The line was supposed to mock the absurdity of the comparison. What it actually did was reveal the laundering function such comparisons serve. If the other guy is Hitler, your Totenkopf is a youthful indiscretion.
This is moral inversion in working order. Isaiah named it long before there were political consultants to monetize it. “Woe unto them that call evil good, and good evil; that put darkness for light, and light for darkness.” When the categories themselves are negotiable, every revelation becomes spin, every scandal a “growth opportunity,” every disqualifying offense a chapter in the redemption arc.
The Mirror Conservatives Must Look Into
Here is where the temptation to write a triumphalist column should be resisted. The honest question is whether the right would behave better if the jersey colors were reversed. The answer, if conservatives are willing to be candid, is “sometimes yes, sometimes no, and increasingly no.”

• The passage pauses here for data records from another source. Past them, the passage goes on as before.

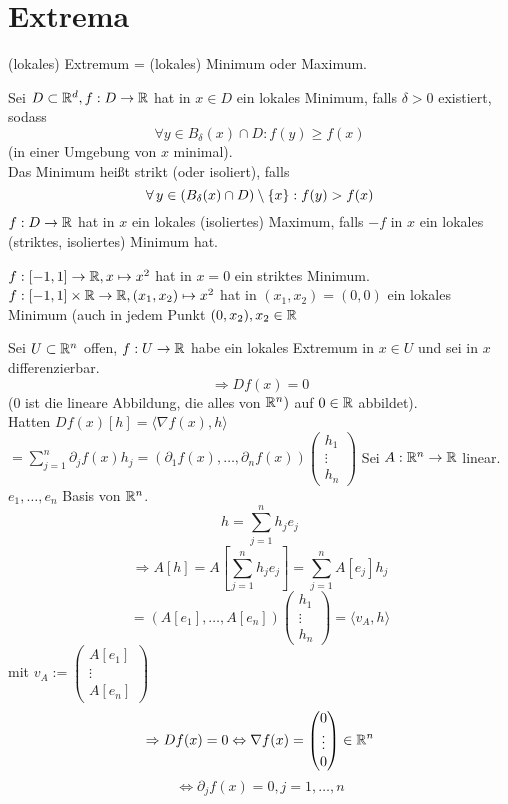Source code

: \documentclass[../ana2.tex]{subfiles}
\begin{document}
\setcounter{section}{13}
\section{Extrema}
(lokales) Extremum = (lokales) Minimum oder Maximum.
\begin{defi}
    Sei \(D \subset \mathbb{R}^d, f:D\rightarrow \mathbb{R}\) hat in \(x \in D\)
    ein lokales Minimum, falls \(\delta > 0\) existiert, sodass
    \[ \forall y \in B_\delta(x) \cap D: f(y) \geq f(x) \]
    (in einer Umgebung von \(x\) minimal). \\
    Das Minimum heißt strikt (oder isoliert), falls 
    \[ \forall y \in (B_\delta(x) \cap D) \setminus \set{x}: f(y) > f(x) \]
    \( f:D\rightarrow \mathbb{R} \) hat in \(x\) ein lokales (isoliertes) Maximum,
    falls \(-f\) in \(x\) ein lokales (striktes, isoliertes) Minimum hat.
\end{defi}
\begin{bsp}
    \(f:[-1, 1]\rightarrow \mathbb{R}, x \mapsto x^2\) hat in \(x = 0\) ein striktes Minimum.\\
    \( f:[-1,1]\times \mathbb{R}\rightarrow \mathbb{R}, (x_1, x_2) \mapsto x^2 \) hat in 
    \((x_1, x_2) = (0,0)\) ein lokales Minimum (auch in jedem Punkt 
    \((0, x_2), x_2 \in \mathbb{R} \)
\end{bsp}
\begin{satz}
    Sei \(U\subset \mathbb{R}^n\) offen, \(f:U\rightarrow \mathbb{R}\) habe ein lokales Extremum
    in \(x \in U\) und sei in \(x\) differenzierbar.
    \[ \Rightarrow Df(x) = 0 \]
    (\(0\) ist die lineare Abbildung, die alles von \(\mathbb{R}^n)\) auf \(0 \in \mathbb{R}\)
    abbildet).\\
    Hatten \(Df(x)[h] = \langle \nabla f(x), h \rangle \)\\
    \( = \sum_{j=1}^n \partial_j f(x) h_j = (\partial_1 f(x), \ldots, \partial_n f(x)) \begin{pmatrix}
        h_1\\
        \vdots\\
        h_n
    \end{pmatrix} \)
    Sei \(A:\mathbb{R}^n\rightarrow \mathbb{R}\) linear. \(e_1, \ldots, e_n\) Basis von \(\mathbb{R}^n\).
    \[ h = \sum_{j = 1}^{n} h_j e_j \]
    \[ \Rightarrow A[h] = A[\sum_{j = 1}^{n} h_j e_j ] = \sum_{j=1}^n A[e_j]h_j \]
    \[ = (A[e_1], \ldots, A[e_n]) \begin{pmatrix}
        h_1\\
        \vdots\\
        h_n
    \end{pmatrix} = \langle v_A, h \rangle \]
    mit \(v_A := \begin{pmatrix}
        A[e_1]\\
        \vdots\\
        A[e_n]
    \end{pmatrix}\)
    \[ \Rightarrow Df(x) = 0 \Leftrightarrow \nabla f(x) = \begin{pmatrix}
        0\\
        \vdots\\
        0
    \end{pmatrix} \in \mathbb{R}^n \]
    \[ \Leftrightarrow \partial_jf(x) = 0, j=1,\ldots,n \]
\end{satz}
\end{document}

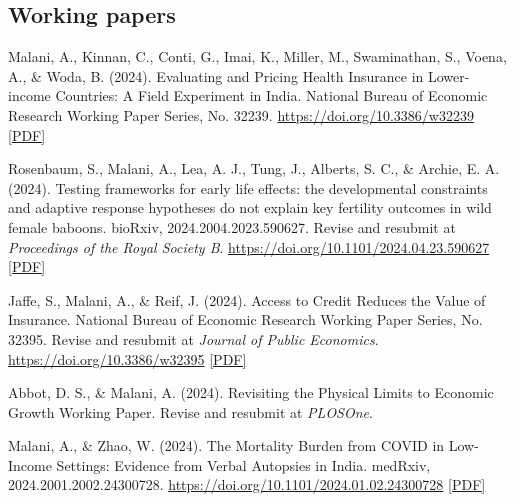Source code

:     \subsection*{Working papers}

    \begin{tablist}

        \item[2024] \tab{}Malani, A., Kinnan, C., Conti, G., Imai, K., Miller, M., Swaminathan, S., Voena, A., \& Woda, B. (2024). Evaluating and Pricing Health Insurance in Lower-income Countries: A Field Experiment in India. National Bureau of Economic Research Working Paper Series, No. 32239. \href{https://doi.org/10.3386/w32239}{https://doi.org/10.3386/w32239} \href{https://github.com/anup-malani/website_personal/blob/main/publications/2024_Malani_NBERw32239_PricingHealthInsuranceIndia.pdf}{[PDF]} 
        
        \item[2024] \tab{}Rosenbaum, S., Malani, A., Lea, A. J., Tung, J., Alberts, S. C., \& Archie, E. A. (2024). Testing frameworks for early life effects: the developmental constraints and adaptive response hypotheses do not explain key fertility outcomes in wild female baboons. bioRxiv, 2024.2004.2023.590627. Revise and resubmit at \textit{Proceedings of the Royal Society B}.  \href{https://doi.org/10.1101/2024.04.23.590627}{https://doi.org/10.1101/2024.04.23.590627} \href{https://github.com/anup-malani/website_personal/blob/main/publications/2024_RosenbaumMalani_Biorxiv_EarlyLife.pdf}{[PDF]} 

        \item[2024] \tab{}Jaffe, S., Malani, A., \& Reif, J. (2024). Access to Credit Reduces the Value of Insurance. National Bureau of Economic Research Working Paper Series, No. 32395. Revise and resubmit at \textit{Journal of Public Economics}.  \href{https://doi.org/10.3386/w32395}{https://doi.org/10.3386/w32395} \href{https://github.com/anup-malani/website_personal/blob/main/publications/2024_JaffeMalani_NBERw32395_CreditReducesValueInsurance.pdf}{[PDF]} 

        \item[2024] \tab{}Abbot, D. S., \& Malani, A. (2024). Revisiting the Physical Limits to Economic Growth Working Paper. Revise and resubmit at \textit{PLOSOne}. 

        \item[2024] \tab{}Malani, A., \& Zhao, W. (2024). The Mortality Burden from COVID in Low-Income Settings: Evidence from Verbal Autopsies in India. medRxiv, 2024.2001.2002.24300728. \href{https://doi.org/10.1101/2024.01.02.24300728}{https://doi.org/10.1101/2024.01.02.24300728} \href{https://github.com/anup-malani/website_personal/blob/main/publications/2024_Malani_Medrxiv_VerbalAutopsies.pdf}{[PDF]} 


\end{tablist}
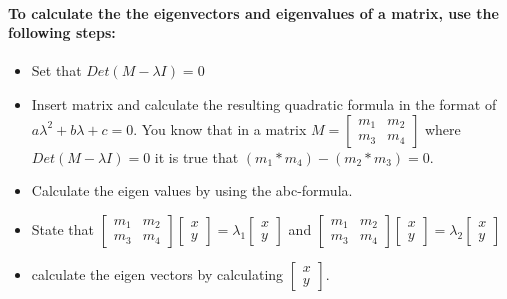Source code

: \documentclass[11pt]{report}
\begin{document}
    \paragraph{
    To calculate the the eigenvectors and eigenvalues of a matrix, use the following steps:
    }

    \begin{itemize}
        \item Set that \(Det(M - \lambda I) = 0\)
        \item Insert matrix and calculate the resulting quadratic formula in the format of \(a \lambda^2 + b \lambda + c = 0\). You know that in a matrix \(M = \begin{bmatrix} m_1 & m_2 \\ m_3 & m_4 \end{bmatrix}\) where \(Det(M - \lambda I) = 0\) it is true that \((m_1*m_4) - (m_2*m_3) = 0\).
        \item Calculate the eigen values by using the abc-formula.
        \item State that \(\begin{bmatrix} m_1 & m_2 \\ m_3 & m_4 \end{bmatrix} \begin{bmatrix} x \\y \end{bmatrix} = \lambda_1 \begin{bmatrix} x \\ y\end{bmatrix}\) and \(\begin{bmatrix} m_1 & m_2 \\ m_3 & m_4 \end{bmatrix} \begin{bmatrix} x \\y \end{bmatrix} = \lambda_2 \begin{bmatrix} x \\ y\end{bmatrix}\)
        \item calculate the eigen vectors by calculating \(\begin{bmatrix} x \\ y\end{bmatrix}\).
    \end{itemize}
\end{document}
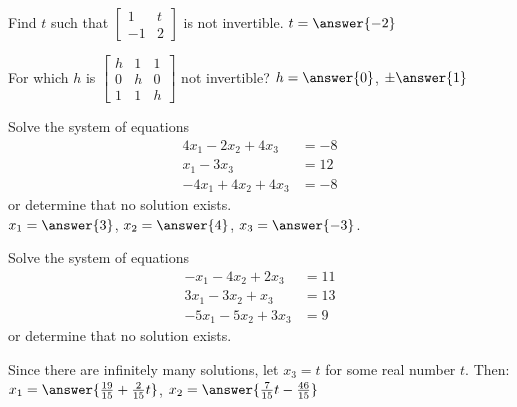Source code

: \documentclass{ximera}
\begin{document}
\begin{exercise}%
    Find $t$ such that
    $\left[ 
        \begin{smallmatrix}
            1 & t \\
            -1 & 2
        \end{smallmatrix}
    \right]$
    is not invertible. $t = \answer{-2}$
\end{exercise}

\begin{exercise}
    For which $h$ is
    $\left[ 
        \begin{smallmatrix}
            h & 1 & 1 \\
            0 & h & 0 \\
            1 & 1 & h
        \end{smallmatrix} 
    \right]$
    not invertible? $h = \answer{0}$, $\pm \answer{1}$
\end{exercise}

\begin{exercise}%
    Solve the system of equations
    \begin{equation*}
        \begin{split}
             4x_1 - 2x_2 + 4x_3 &= -8 \\ 
             x_1 - 3x_3 &= 12\\
            -4x_1 + 4x_2 + 4x_3 &= -8 
        \end{split}
    \end{equation*}
    or determine that no solution exists.\\
    $x_1 = \answer{3}$, $x_2 = \answer{4}$, $x_3 = \answer{-3}$.
\end{exercise}

\begin{exercise}%
    Solve the system of equations
    \begin{equation*}
        \begin{split}
             -x_1 - 4x_2 + 2x_3 &= 11 \\ 
             3x_1 -3x_2 + x_3 &= 13\\
            -5x_1 - 5x_2 + 3x_3 &= 9 
        \end{split}
    \end{equation*}
    or determine that no solution exists.
    \begin{multipleChoice}
    \end{multipleChoice}
    \begin{problem}
        Since there are infinitely many solutions, let $x_3 = t$ for some real number $t$. Then: $x_1 = \answer{\frac{19}{15} + \frac{2}{15}t}$, $x_2 = \answer{\frac{7}{15}t - \frac{46}{15}}$
    \end{problem}
\end{exercise}
\end{document}
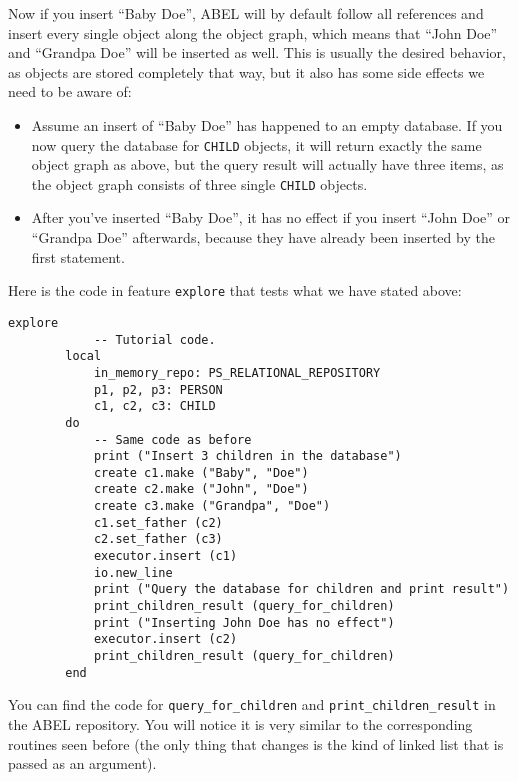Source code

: \documentclass[a4paper,12pt]{report}
\begin{document}
	\begin{center}
	\end{center}

Now if you insert ``Baby Doe'', ABEL will by default follow all references and insert every single object along the object graph, which means that ``John Doe'' and ``Grandpa Doe'' will be inserted as well.
This is usually the desired behavior, as objects are stored completely that way, but it also has some side effects we need to be aware of:

\begin{itemize}
\item Assume an insert of ``Baby Doe'' has happened to an empty database. 
If you now query the database for \lstinline!CHILD! objects, it will return exactly the same object graph as above, but the query result will actually have three items, as the object graph consists of three single \lstinline!CHILD! objects.
	
\item After you've inserted ``Baby Doe'', it has no effect if you insert ``John Doe'' or ``Grandpa Doe'' afterwards, because they have already been inserted by the first statement.
\end{itemize}

Here is the code in feature \lstinline{explore} that tests what we have stated above:
\begin{lstlisting}[language=OOSC2Eiffel, captionpos=b, caption={Inserting objects having references to other objects.}, label={lst:references_handling}]
	explore
			-- Tutorial code.
		local
			in_memory_repo: PS_RELATIONAL_REPOSITORY
			p1, p2, p3: PERSON
			c1, c2, c3: CHILD
		do
			-- Same code as before
			print ("Insert 3 children in the database")
			create c1.make ("Baby", "Doe")
			create c2.make ("John", "Doe")
			create c3.make ("Grandpa", "Doe")
			c1.set_father (c2)
			c2.set_father (c3)
			executor.insert (c1)
			io.new_line
			print ("Query the database for children and print result")
			print_children_result (query_for_children)
			print ("Inserting John Doe has no effect")
			executor.insert (c2)
			print_children_result (query_for_children)
		end
\end{lstlisting}
You can find the code for \lstinline{query_for_children} and \lstinline{print_children_result} in the ABEL repository. You will notice it is very similar to the corresponding routines seen before (the only thing that changes is the kind of linked list that is passed as an argument).
\end{document}

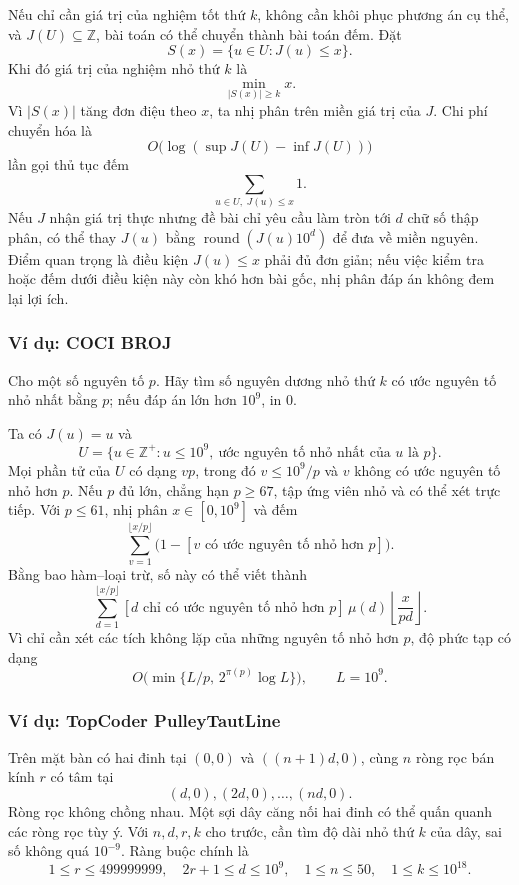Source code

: \documentclass[11pt]{article}
\begin{document}
Nếu chỉ cần giá trị của nghiệm tốt thứ \(k\), không cần khôi phục phương án cụ
thể, và \(J(U)\subseteq\mathbb{Z}\), bài toán có thể chuyển thành bài toán đếm.
Đặt
\[
  S(x)=\{u\in U:J(u)\le x\}.
\]
Khi đó giá trị của nghiệm nhỏ thứ \(k\) là
\[
  \min_{|S(x)|\ge k} x.
\]
Vì \(|S(x)|\) tăng đơn điệu theo \(x\), ta nhị phân trên miền giá trị của
\(J\). Chi phí chuyển hóa là
\[
  O\bigl(\log(\sup J(U)-\inf J(U))\bigr)
\]
lần gọi thủ tục đếm
\[
  \sum_{u\in U,\;J(u)\le x} 1.
\]
Nếu \(J\) nhận giá trị thực nhưng đề bài chỉ yêu cầu làm tròn tới \(d\) chữ số
thập phân, có thể thay \(J(u)\) bằng \(\operatorname{round}(J(u)10^d)\) để đưa
về miền nguyên. Điểm quan trọng là điều kiện \(J(u)\le x\) phải đủ đơn giản; nếu
việc kiểm tra hoặc đếm dưới điều kiện này còn khó hơn bài gốc, nhị phân đáp án
không đem lại lợi ích.

\subsubsection{Ví dụ: COCI BROJ}

Cho một số nguyên tố \(p\). Hãy tìm số nguyên dương nhỏ thứ \(k\) có ước nguyên
tố nhỏ nhất bằng \(p\); nếu đáp án lớn hơn \(10^9\), in \(0\).

Ta có \(J(u)=u\) và
\[
  U=\{u\in\mathbb{Z}^+:u\le 10^9,\ \text{ước nguyên tố nhỏ nhất của }u
  \text{ là }p\}.
\]
Mọi phần tử của \(U\) có dạng \(vp\), trong đó \(v\le 10^9/p\) và \(v\) không
có ước nguyên tố nhỏ hơn \(p\). Nếu \(p\) đủ lớn, chẳng hạn \(p\ge 67\), tập ứng
viên nhỏ và có thể xét trực tiếp. Với \(p\le 61\), nhị phân \(x\in[0,10^9]\) và
đếm
\[
  \sum_{v=1}^{\lfloor x/p\rfloor}
    \bigl(1-[v\text{ có ước nguyên tố nhỏ hơn }p]\bigr).
\]
Bằng bao hàm--loại trừ, số này có thể viết thành
\[
  \sum_{d=1}^{\lfloor x/p\rfloor}
    [d\text{ chỉ có ước nguyên tố nhỏ hơn }p]\,
    \mu(d)\left\lfloor\frac{x}{pd}\right\rfloor.
\]
Vì chỉ cần xét các tích không lặp của những nguyên tố nhỏ hơn \(p\), độ phức tạp
có dạng
\[
  O\bigl(\min\{L/p,\,2^{\pi(p)}\log L\}\bigr),
  \qquad L=10^9.
\]

\subsubsection{Ví dụ: TopCoder PulleyTautLine}

Trên mặt bàn có hai đinh tại \((0,0)\) và \(((n+1)d,0)\), cùng \(n\) ròng rọc
bán kính \(r\) có tâm tại
\[
  (d,0),(2d,0),\ldots,(nd,0).
\]
Ròng rọc không chồng nhau. Một sợi dây căng nối hai đinh có thể quấn quanh các
ròng rọc tùy ý. Với \(n,d,r,k\) cho trước, cần tìm độ dài nhỏ thứ \(k\) của dây,
sai số không quá \(10^{-9}\). Ràng buộc chính là
\[
  1\le r\le 499999999,\quad
  2r+1\le d\le 10^9,\quad
  1\le n\le 50,\quad
  1\le k\le 10^{18}.
\]
\end{document}
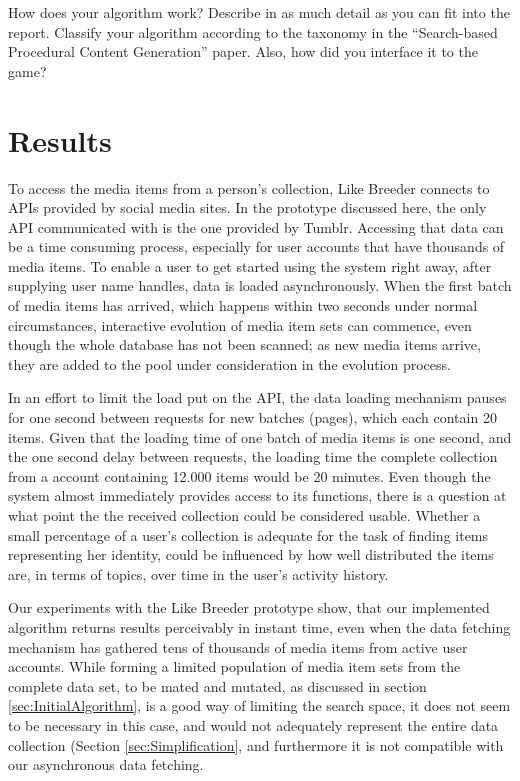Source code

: \documentclass[]{article}
\begin{document}
\begin{framed}
How does your algorithm work? Describe in as much detail as you can fit into the report. Classify your algorithm according to the taxonomy in the “Search-based Procedural Content Generation” paper. Also, how did you interface it to the game?
\end{framed}

\section{Results}
\label{sec:Results}

To access the media items from a person's collection, Like Breeder connects to APIs provided by social media sites.  In the prototype discussed here, the only API communicated with is the one provided by Tumblr.  Accessing that data can be a time consuming process, especially for user accounts that have thousands of media items.  To enable a user to get started using the system right away, after supplying user name handles, data is loaded asynchronously.  When the first batch of media items has arrived, which happens within two seconds under normal circumstances, interactive evolution of media item sets can commence, even though the whole database has not been scanned; as new media items arrive, they are added to the pool under consideration in the evolution process.  

In an effort to limit the load put on the API, the data loading mechanism pauses for one second between requests for new batches (pages), which each contain 20 items.  Given that the loading time of one batch of media items is one second, and the one second delay between requests, the loading time the complete collection from a account containing 12.000 items would be 20 minutes.  Even though the system almost immediately provides access to its functions, there is a question at what point the the received collection could be considered usable.  Whether a small percentage of a user's collection is adequate for the task of finding items representing her identity, could be influenced by how well distributed the items are, in terms of topics, over time in the user's activity history.

Our experiments with the Like Breeder prototype show, that our implemented algorithm returns results perceivably in instant time, even when the data fetching mechanism has gathered tens of thousands of media items from active user accounts.  While forming a limited population of media item sets from the complete data set, to be mated and mutated, as discussed in section \ref{sec:InitialAlgorithm}, is a good way of limiting the search space, it does not seem to be necessary in this case, and would not adequately represent the entire data collection (Section \ref{sec:Simplification}, and furthermore it is not compatible with our asynchronous data fetching.
\end{document}
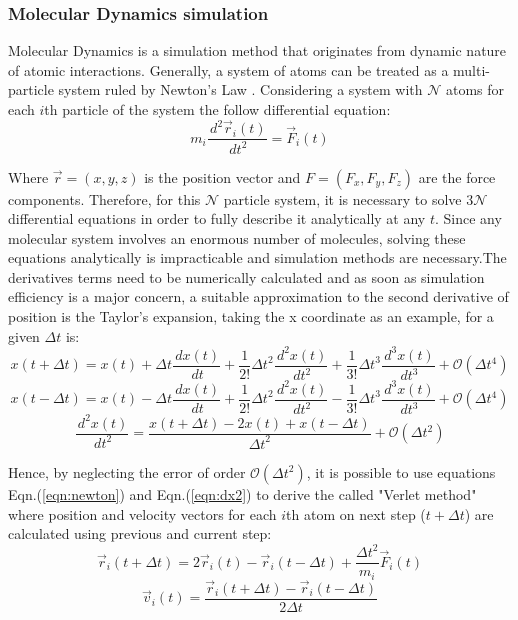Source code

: \documentclass[10pt,a4paper,twoside]{article}
\begin{document}
\subsubsection{Molecular Dynamics simulation}

Molecular Dynamics is a simulation method that originates from dynamic nature of atomic interactions. Generally, a system of atoms can be treated as a multi-particle system ruled by Newton's Law \cite{umd}. Considering a system with $\mathcal{N}$ atoms for each $i$th particle of the system the follow differential equation:
\begin{equation}
m_i\dfrac{\,d^2\vec{r}_i(t)}{\,dt^2} = \vec{F}_i(t)
\label{eqn:newton}
\end{equation}

Where $\vec{r} = (x,y,z)$ is the position vector and $F = (F_x, F_y, F_z)$ are the force components. Therefore, for this $\mathcal{N}$ particle system, it is necessary to solve $3\mathcal{N}$ differential equations in order to fully describe it analytically at any $t$. Since any molecular system involves an enormous number of molecules, solving these equations analytically is impracticable and simulation methods are necessary.The derivatives terms need to be numerically calculated and as soon as simulation efficiency is a major concern, a suitable approximation to the second derivative of position is the Taylor's expansion, taking the x coordinate as an example, for a given $\Delta t$ is:
\begin{equation}
x(t+\Delta t) = x(t) + \Delta t \dfrac{\,dx(t)}{\,dt} + \dfrac{1}{2!}{\Delta t}^2 \dfrac{\,d^2x(t)}{\,dt^2} + \dfrac{1}{3!}{\Delta t}^3 \dfrac{\,d^3x(t)}{\,dt^3} +  \mathcal{O}(\Delta t^4)
\label{eqn:taylor1}
\end{equation}
\begin{equation}
x(t-\Delta t) = x(t) - \Delta t \dfrac{\,dx(t)}{\,dt} + \dfrac{1}{2!}{\Delta t}^2 \dfrac{\,d^2x(t)}{\,dt^2} - \dfrac{1}{3!}{\Delta t}^3 \dfrac{\,d^3x(t)}{\,dt^3} +  \mathcal{O}(\Delta t^4)
\label{eqn:taylor2}
\end{equation}
\begin{equation}
\dfrac{\,d^2x(t)}{\,dt^2} = \dfrac{x(t+\Delta t) - 2 x(t) + x(t-\Delta t)}{{\Delta t}^2} +  \mathcal{O}(\Delta t^2)
\label{eqn:dx2}
\end{equation}

Hence, by neglecting the error of order $\mathcal{O}(\Delta t^2)$, it is possible to use equations Eqn.(\ref{eqn:newton}) and Eqn.(\ref{eqn:dx2}) to derive the called "Verlet method" where position and velocity vectors for each $i$th atom on next step ($t+\Delta t$) are calculated using previous and current step:
\begin{equation}
\vec{r}_i(t+\Delta t) = 2 \vec{r}_i(t) - \vec{r}_i(t-\Delta t) + \dfrac{{\Delta t}^2}{m_i}\vec{F}_i(t)
\label{eqn:verletr}
\end{equation}
\begin{equation}
\vec{v}_i(t) =  \dfrac{\vec{r}_i(t+\Delta t) - \vec{r}_i(t-\Delta t)}{2{\Delta t}}
\label{eqn:verletv}
\end{equation}
\end{document}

Voters on every side of the spectrum have begun to grade their own team on a generous curve. The right has its own list of figures whose conduct, if discovered in a Democrat, would be cause for non-stop denunciation but is shrugged off as media persecution when committed by an ally. The instinct to circle the wagons is human. The discipline to refuse to do so when the facts demand it is rare, and getting rarer.
The conservative claim to higher ground rests on the willingness to enforce a standard regardless of who violates it. That claim is not self-executing. It has to be renewed every election cycle, by primary voters who refuse to reward bad behavior even when the alternative is uncomfortable. The Platner case is convenient because the offender is on the other side. The harder cases come when the offender shares the reader’s politics. Those are the tests of seriousness.
Thankfully, conservatives seem far less forgiving than leftists when it comes to horrible members of their own tribe. We’ve seen this in recent primaries and we’re seeing it in the so-called “MAGA Civil War.”
What Citizenship Used to Mean
Scripture is direct about the standards citizens are supposed to apply when choosing those who govern them. Jethro counseled Moses to “provide out of all the people able men, such as fear God, men of truth, hating covetousness.”
Three qualifications, none of them about party registration. Competence, reverence, honesty, and incorruptibility. The standard was set by a Gentile father-in-law speaking to the prophet of Israel, which suggests it is meant to be universally accessible rather than proprietary to one religious tradition. It is the basic civic toolkit of self-government, and it is what the Founders assumed a literate, church-going people would bring to the polls.
The question Maine is about to answer is whether that toolkit has been packed away for good. A candidate with the documented record described above either clears the bar or he does not. If he clears it — if a +7 lead becomes a victory — then the message to every future candidate is that the bar has been removed. There is no act so disqualifying that a sufficiently motivated base will not absorb it. Each party will arrive at this conclusion in its own way and on its own timetable, but the destination is the same: politics as pure tribe, with character as decoration.
Maine voters get the final word on June 9 and again in November. The country will be watching not because Graham Platner matters all that much in himself, but because the answer Maine gives will tell every other state what it can now get away with. That is a verdict worth weighing carefully. The republic the Founders built assumed citizens who would not deliver it.